== Data for this task

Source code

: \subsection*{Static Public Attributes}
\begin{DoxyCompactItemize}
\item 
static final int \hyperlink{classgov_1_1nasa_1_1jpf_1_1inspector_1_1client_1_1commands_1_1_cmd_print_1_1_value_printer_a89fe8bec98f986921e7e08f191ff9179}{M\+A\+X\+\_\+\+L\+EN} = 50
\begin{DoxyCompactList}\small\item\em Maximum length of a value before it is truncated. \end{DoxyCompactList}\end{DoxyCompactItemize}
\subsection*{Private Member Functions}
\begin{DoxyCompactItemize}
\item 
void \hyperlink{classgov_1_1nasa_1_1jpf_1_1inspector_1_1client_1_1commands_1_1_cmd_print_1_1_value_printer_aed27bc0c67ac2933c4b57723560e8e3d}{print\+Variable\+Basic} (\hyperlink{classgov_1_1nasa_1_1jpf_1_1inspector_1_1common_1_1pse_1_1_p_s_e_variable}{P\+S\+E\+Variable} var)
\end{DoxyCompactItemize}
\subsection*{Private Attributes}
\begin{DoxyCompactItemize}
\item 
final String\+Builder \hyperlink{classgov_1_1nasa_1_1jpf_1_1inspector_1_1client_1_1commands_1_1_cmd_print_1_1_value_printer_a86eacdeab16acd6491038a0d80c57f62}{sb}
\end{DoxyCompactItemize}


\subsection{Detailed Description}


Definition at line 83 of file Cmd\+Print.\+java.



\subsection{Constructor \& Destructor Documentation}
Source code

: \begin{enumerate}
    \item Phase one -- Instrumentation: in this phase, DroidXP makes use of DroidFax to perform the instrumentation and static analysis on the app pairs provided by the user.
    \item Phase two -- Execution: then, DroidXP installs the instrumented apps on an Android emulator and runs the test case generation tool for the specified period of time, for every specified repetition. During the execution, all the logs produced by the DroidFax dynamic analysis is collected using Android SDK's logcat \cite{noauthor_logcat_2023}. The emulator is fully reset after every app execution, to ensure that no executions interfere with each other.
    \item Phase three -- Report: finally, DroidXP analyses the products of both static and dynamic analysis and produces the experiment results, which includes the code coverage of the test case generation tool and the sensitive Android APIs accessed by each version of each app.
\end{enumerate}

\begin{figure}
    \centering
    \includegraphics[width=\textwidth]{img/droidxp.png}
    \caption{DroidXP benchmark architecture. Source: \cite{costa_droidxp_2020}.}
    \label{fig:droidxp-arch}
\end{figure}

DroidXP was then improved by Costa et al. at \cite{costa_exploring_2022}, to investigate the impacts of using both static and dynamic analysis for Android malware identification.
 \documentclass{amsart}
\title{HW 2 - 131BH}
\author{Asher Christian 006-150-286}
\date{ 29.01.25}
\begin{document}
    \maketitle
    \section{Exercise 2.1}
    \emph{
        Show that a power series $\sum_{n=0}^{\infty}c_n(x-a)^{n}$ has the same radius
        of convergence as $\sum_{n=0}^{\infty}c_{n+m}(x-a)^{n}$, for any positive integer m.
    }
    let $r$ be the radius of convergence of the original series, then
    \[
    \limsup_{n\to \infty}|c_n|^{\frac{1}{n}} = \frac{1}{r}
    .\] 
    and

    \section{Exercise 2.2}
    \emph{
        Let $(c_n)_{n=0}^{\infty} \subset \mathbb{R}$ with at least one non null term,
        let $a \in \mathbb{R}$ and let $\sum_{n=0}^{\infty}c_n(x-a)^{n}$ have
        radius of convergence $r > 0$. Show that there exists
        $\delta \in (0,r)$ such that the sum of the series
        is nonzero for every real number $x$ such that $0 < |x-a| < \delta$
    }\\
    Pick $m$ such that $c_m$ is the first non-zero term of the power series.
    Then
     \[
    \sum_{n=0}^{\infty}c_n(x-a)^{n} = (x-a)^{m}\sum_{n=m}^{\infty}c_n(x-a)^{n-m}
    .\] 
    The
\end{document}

====
== Data for this task

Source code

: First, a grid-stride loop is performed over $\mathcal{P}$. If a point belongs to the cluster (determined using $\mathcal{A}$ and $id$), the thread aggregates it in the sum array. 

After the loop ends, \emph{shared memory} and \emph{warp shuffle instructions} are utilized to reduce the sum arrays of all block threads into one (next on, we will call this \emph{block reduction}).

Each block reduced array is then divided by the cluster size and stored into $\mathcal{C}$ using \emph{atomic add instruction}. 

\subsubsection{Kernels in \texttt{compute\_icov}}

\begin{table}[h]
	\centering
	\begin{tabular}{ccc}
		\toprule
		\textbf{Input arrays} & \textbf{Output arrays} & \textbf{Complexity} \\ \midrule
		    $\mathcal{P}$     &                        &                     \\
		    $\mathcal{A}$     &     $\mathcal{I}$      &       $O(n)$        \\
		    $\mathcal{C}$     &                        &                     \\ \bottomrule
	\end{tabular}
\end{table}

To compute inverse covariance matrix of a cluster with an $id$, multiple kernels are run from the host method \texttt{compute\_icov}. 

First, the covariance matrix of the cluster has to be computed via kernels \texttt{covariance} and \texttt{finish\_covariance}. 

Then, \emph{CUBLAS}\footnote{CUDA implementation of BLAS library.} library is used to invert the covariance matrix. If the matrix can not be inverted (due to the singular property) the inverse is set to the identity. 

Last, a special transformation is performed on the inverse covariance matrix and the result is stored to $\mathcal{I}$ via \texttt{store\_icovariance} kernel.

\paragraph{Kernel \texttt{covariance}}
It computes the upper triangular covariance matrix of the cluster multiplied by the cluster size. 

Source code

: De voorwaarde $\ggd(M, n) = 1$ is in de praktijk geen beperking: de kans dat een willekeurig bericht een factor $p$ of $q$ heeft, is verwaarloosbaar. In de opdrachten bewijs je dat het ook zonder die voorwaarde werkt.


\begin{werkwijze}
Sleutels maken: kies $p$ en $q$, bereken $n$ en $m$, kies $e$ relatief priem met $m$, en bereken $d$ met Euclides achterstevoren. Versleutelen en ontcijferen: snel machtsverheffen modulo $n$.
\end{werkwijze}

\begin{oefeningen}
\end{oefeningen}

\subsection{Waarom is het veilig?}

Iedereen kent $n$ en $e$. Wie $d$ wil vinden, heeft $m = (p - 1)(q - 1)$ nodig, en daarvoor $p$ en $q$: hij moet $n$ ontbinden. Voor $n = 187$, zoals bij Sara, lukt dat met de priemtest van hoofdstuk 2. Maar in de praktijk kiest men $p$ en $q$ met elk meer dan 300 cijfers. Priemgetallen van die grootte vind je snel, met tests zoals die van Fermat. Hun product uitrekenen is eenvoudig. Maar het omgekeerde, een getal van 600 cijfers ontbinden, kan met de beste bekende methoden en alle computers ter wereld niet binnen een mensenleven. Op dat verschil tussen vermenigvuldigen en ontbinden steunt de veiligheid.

====

### What the task requires
Copy the lines above exactly, beginning at the line that has "It computes the" and stopping after the line that has "Iedereen kent $n$", and omit the rest.

### Your response
It computes the upper triangular covariance matrix of the cluster multiplied by the cluster size. 

Source code

: De voorwaarde $\ggd(M, n) = 1$ is in de praktijk geen beperking: de kans dat een willekeurig bericht een factor $p$ of $q$ heeft, is verwaarloosbaar. In de opdrachten bewijs je dat het ook zonder die voorwaarde werkt.


\begin{werkwijze}
Sleutels maken: kies $p$ en $q$, bereken $n$ en $m$, kies $e$ relatief priem met $m$, en bereken $d$ met Euclides achterstevoren. Versleutelen en ontcijferen: snel machtsverheffen modulo $n$.
\end{werkwijze}

\begin{oefeningen}
\end{oefeningen}

\subsection{Waarom is het veilig?}

Iedereen kent $n$ en $e$. Wie $d$ wil vinden, heeft $m = (p - 1)(q - 1)$ nodig, en daarvoor $p$ en $q$: hij moet $n$ ontbinden. Voor $n = 187$, zoals bij Sara, lukt dat met de priemtest van hoofdstuk 2. Maar in de praktijk kiest men $p$ en $q$ met elk meer dan 300 cijfers. Priemgetallen van die grootte vind je snel, met tests zoals die van Fermat. Hun product uitrekenen is eenvoudig. Maar het omgekeerde, een getal van 600 cijfers ontbinden, kan met de beste bekende methoden en alle computers ter wereld niet binnen een mensenleven. Op dat verschil tussen vermenigvuldigen en ontbinden steunt de veiligheid.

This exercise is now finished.